─── Recorded information ───
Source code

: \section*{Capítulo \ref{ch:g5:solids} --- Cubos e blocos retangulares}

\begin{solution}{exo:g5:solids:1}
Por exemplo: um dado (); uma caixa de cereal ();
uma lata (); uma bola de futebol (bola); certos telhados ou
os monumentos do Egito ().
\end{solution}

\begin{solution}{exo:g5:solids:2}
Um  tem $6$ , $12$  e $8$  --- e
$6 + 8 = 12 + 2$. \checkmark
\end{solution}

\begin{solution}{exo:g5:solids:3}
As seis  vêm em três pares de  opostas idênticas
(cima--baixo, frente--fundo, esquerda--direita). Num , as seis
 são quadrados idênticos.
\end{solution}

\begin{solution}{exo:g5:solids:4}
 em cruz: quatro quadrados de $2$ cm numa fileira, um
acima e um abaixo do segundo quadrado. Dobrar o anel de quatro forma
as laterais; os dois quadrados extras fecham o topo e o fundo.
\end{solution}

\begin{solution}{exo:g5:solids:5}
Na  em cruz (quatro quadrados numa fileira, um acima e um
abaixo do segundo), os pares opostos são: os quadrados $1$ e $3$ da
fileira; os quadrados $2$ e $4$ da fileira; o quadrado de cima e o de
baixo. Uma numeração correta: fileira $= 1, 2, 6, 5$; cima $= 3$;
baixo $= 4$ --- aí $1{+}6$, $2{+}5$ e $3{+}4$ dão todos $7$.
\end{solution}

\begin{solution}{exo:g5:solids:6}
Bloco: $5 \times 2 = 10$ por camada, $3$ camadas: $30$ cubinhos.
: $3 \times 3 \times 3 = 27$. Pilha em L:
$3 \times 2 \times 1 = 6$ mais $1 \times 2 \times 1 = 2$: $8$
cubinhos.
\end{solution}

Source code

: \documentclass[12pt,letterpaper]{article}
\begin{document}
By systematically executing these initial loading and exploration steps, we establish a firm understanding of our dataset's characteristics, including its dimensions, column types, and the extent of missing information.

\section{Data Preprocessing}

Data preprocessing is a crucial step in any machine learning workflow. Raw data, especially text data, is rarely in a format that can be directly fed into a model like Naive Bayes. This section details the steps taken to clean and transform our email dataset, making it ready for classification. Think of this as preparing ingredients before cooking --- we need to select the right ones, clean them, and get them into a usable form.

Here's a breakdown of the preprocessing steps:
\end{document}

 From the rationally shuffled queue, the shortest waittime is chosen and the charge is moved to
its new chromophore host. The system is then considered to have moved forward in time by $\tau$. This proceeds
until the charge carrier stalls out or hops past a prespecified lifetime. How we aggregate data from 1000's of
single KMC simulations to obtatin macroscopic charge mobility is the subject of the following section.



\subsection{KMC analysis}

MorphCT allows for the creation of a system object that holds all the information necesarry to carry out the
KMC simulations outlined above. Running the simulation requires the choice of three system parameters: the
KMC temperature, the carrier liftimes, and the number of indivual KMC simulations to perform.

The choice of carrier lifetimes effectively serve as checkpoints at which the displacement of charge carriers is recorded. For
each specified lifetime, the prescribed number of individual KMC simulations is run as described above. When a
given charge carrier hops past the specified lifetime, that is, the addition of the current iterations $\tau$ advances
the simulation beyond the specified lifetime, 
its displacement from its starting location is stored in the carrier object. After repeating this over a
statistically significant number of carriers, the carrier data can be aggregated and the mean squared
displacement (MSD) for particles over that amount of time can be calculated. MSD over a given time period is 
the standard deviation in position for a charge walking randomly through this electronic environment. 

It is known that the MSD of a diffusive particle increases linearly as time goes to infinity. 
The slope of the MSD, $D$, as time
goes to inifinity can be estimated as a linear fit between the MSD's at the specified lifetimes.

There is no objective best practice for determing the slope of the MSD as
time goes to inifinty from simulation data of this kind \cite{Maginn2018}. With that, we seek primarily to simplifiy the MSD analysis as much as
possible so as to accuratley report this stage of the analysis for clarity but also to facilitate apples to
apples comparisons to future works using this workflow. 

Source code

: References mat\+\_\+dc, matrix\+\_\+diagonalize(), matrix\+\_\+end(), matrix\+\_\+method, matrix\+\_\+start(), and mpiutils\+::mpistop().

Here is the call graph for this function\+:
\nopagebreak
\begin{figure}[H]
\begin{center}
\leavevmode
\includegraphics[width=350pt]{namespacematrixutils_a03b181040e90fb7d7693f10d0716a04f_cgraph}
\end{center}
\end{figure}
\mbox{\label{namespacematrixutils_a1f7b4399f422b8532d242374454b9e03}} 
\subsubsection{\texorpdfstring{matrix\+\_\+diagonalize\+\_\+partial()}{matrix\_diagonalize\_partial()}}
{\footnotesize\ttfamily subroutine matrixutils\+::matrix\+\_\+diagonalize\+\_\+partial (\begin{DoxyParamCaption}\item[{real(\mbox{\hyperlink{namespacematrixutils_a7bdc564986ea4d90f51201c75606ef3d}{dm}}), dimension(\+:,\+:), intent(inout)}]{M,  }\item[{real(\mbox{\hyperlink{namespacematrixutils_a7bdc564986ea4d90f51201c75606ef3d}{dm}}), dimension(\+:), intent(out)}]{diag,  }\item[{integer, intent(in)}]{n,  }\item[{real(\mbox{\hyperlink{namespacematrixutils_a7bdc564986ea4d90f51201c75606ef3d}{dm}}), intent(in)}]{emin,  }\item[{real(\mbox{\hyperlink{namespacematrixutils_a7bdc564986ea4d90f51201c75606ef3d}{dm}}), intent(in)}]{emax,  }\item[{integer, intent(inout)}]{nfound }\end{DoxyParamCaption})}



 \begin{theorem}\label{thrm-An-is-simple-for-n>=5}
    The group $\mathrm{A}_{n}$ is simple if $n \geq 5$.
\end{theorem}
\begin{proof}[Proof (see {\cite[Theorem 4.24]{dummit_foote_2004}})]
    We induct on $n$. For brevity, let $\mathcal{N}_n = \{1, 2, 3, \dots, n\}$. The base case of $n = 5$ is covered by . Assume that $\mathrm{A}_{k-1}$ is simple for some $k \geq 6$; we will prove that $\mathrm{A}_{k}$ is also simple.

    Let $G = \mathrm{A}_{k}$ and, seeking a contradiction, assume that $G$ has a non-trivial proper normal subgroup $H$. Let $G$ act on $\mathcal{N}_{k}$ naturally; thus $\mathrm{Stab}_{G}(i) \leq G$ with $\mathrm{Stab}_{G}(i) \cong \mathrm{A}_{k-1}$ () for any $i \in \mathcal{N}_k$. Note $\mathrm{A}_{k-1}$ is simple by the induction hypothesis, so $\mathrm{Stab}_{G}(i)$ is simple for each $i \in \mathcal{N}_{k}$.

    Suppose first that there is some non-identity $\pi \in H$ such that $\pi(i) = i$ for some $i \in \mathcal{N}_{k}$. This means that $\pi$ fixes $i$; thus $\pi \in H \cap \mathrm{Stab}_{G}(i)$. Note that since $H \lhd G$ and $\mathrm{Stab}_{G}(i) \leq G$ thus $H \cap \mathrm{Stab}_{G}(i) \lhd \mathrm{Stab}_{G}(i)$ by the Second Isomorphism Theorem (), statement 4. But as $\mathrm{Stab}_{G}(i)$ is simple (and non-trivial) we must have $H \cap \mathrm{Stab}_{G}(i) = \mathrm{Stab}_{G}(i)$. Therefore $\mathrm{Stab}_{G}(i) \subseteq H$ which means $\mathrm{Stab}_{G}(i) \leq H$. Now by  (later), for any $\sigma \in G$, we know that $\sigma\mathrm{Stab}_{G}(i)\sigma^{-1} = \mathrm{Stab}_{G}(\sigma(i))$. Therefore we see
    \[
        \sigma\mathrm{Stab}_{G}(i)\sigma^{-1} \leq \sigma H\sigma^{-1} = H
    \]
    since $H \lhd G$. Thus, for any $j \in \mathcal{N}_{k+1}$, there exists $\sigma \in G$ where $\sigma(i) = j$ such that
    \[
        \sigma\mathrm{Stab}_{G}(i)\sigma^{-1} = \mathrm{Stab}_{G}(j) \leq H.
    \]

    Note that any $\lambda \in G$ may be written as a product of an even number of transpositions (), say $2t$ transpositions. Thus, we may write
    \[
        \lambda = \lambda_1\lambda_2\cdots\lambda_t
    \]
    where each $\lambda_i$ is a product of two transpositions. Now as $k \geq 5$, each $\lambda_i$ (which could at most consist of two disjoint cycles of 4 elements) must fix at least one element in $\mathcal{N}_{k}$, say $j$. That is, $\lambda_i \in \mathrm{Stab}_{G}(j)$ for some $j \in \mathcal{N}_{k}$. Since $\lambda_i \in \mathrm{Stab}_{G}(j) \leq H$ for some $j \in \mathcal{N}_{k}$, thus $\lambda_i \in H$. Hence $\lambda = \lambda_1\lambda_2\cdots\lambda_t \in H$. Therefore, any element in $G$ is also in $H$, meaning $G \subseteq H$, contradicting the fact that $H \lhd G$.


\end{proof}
───
Your instructions
Search the entries for the word "numa" and gather every line where it appears.

Task output
 em cruz: quatro quadrados de $2$ cm numa fileira, um
Na  em cruz (quatro quadrados numa fileira, um acima e um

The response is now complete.